(Stored entries)
++++++++++++++++++++
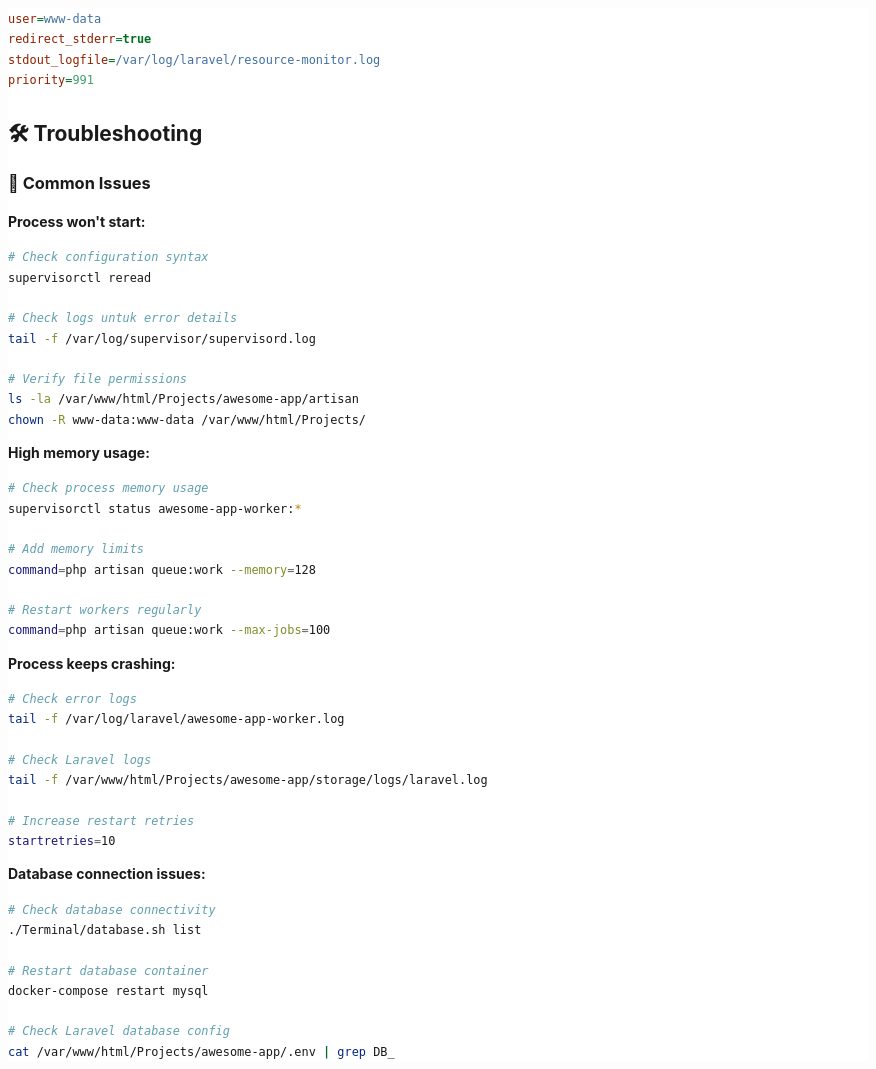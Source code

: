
 ```ini
user=www-data
redirect_stderr=true
stdout_logfile=/var/log/laravel/resource-monitor.log
priority=991
```

## 🛠️ Troubleshooting

### 🔧 **Common Issues**

**Process won't start:**
```bash
# Check configuration syntax
supervisorctl reread

# Check logs untuk error details
tail -f /var/log/supervisor/supervisord.log

# Verify file permissions
ls -la /var/www/html/Projects/awesome-app/artisan
chown -R www-data:www-data /var/www/html/Projects/
```

**High memory usage:**
```bash
# Check process memory usage
supervisorctl status awesome-app-worker:*

# Add memory limits
command=php artisan queue:work --memory=128

# Restart workers regularly
command=php artisan queue:work --max-jobs=100
```

**Process keeps crashing:**
```bash
# Check error logs
tail -f /var/log/laravel/awesome-app-worker.log

# Check Laravel logs
tail -f /var/www/html/Projects/awesome-app/storage/logs/laravel.log

# Increase restart retries
startretries=10
```

**Database connection issues:**
```bash
# Check database connectivity
./Terminal/database.sh list

# Restart database container
docker-compose restart mysql

# Check Laravel database config
cat /var/www/html/Projects/awesome-app/.env | grep DB_
```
++++++++++++++++++++
**Task details**
If a line of the records includes the string "logs", copy it out.

**Expected answer**
# Check logs untuk error details
# Check error logs
# Check Laravel logs
tail -f /var/www/html/Projects/awesome-app/storage/logs/laravel.log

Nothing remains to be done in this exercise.